For those unfamiliar, Erlang archives is a mechanism where Erlang can load .beam and .app files from add ZIP files (with the .ez extension). Archives are expected to have an ebin directory inside of them and Erlang does a trick where, if you specify the wrong ebin directory, it will try go guess the correct one.
For example, imagine you have a foo.ez archive. You might have the ebin either at one of the two directories:
foo.ez/foo/ebin
foo.ez/ebin
Then, regardless if you do -pa foo.ez/ebin or -pz foo.ez/foo/ebin, Erlang will try to find the correct ebin.
Are you using archives?
1.a. If yes, are you passing the proper paths to the archives on calls to -pa, -pz or code:add_path?

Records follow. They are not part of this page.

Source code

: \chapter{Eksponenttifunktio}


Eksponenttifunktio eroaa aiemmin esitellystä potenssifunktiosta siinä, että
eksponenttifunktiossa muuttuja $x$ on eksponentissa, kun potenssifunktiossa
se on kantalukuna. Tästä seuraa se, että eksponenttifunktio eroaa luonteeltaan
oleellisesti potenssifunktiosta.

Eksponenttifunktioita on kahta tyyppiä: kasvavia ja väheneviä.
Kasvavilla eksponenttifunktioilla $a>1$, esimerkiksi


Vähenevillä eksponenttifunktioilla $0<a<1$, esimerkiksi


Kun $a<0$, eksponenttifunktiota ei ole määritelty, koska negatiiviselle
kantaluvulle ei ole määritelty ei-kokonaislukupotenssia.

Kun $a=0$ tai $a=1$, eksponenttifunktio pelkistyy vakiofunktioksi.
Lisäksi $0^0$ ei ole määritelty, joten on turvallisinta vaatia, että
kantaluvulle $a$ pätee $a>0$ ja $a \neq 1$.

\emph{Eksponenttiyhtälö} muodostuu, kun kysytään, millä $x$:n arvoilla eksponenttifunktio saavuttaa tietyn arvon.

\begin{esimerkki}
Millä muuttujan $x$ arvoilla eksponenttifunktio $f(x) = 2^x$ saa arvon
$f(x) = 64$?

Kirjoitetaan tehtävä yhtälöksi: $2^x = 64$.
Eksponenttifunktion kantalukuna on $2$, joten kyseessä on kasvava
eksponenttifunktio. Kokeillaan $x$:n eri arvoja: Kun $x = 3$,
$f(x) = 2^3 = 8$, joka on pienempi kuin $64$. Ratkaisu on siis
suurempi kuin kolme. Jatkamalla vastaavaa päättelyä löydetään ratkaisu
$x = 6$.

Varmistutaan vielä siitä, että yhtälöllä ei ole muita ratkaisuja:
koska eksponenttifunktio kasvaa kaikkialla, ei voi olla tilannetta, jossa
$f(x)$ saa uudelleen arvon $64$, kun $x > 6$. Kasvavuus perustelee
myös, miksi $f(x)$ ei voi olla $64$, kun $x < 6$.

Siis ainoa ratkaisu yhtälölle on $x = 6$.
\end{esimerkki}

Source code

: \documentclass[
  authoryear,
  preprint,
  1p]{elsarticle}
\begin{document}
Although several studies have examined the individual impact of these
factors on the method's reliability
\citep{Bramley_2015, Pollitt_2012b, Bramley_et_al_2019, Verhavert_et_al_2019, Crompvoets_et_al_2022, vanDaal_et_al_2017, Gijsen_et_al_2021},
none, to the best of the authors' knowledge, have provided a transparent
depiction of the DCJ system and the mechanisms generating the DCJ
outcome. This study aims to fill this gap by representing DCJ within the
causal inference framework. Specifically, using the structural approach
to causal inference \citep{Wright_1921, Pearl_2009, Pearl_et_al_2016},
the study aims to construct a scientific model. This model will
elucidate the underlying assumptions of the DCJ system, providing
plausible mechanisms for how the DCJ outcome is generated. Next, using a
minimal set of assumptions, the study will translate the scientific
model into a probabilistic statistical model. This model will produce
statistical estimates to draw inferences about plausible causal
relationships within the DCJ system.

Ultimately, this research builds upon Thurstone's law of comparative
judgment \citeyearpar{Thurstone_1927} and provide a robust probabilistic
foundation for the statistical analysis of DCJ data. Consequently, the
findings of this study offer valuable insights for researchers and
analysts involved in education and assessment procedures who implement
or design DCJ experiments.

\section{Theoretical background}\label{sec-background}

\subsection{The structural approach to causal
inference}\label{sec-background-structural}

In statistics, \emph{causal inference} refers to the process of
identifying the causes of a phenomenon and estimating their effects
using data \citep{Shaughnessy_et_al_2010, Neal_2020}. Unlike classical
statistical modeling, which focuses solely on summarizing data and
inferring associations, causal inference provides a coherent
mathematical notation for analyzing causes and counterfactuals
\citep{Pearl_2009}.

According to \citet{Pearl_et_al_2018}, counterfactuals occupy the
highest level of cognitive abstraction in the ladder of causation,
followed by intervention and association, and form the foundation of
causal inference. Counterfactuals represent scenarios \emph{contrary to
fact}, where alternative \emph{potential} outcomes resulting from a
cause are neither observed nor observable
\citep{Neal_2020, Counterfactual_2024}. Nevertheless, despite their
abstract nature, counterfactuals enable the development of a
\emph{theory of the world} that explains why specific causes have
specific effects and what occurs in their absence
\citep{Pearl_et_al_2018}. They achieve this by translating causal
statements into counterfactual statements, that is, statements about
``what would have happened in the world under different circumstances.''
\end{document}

1.b. If yes, does your app (and its release) still work if you set the -code_path_choice strict flag?
It is possible to load NIFs - just store NIF code inside the archive, and write to a temporary location on disk before calling load_nif.
The problem I see with archive, it still requires escript interpreter somewhere. It would be a lot more convenient if there is a way to embed a small ERTS instance into the archive as well, making it a portable archive. This is, however, not an easy task, if more than just one OS is supported.
I agree with @josevalim that guesswork (checking in ebin and in app/ebin folders) may be confusing. However I think that the whole code loading story should be thought through, as right now with 300+ apps in a release we had to reinvent various wheels to speed up linear search done by code_server trying to load files.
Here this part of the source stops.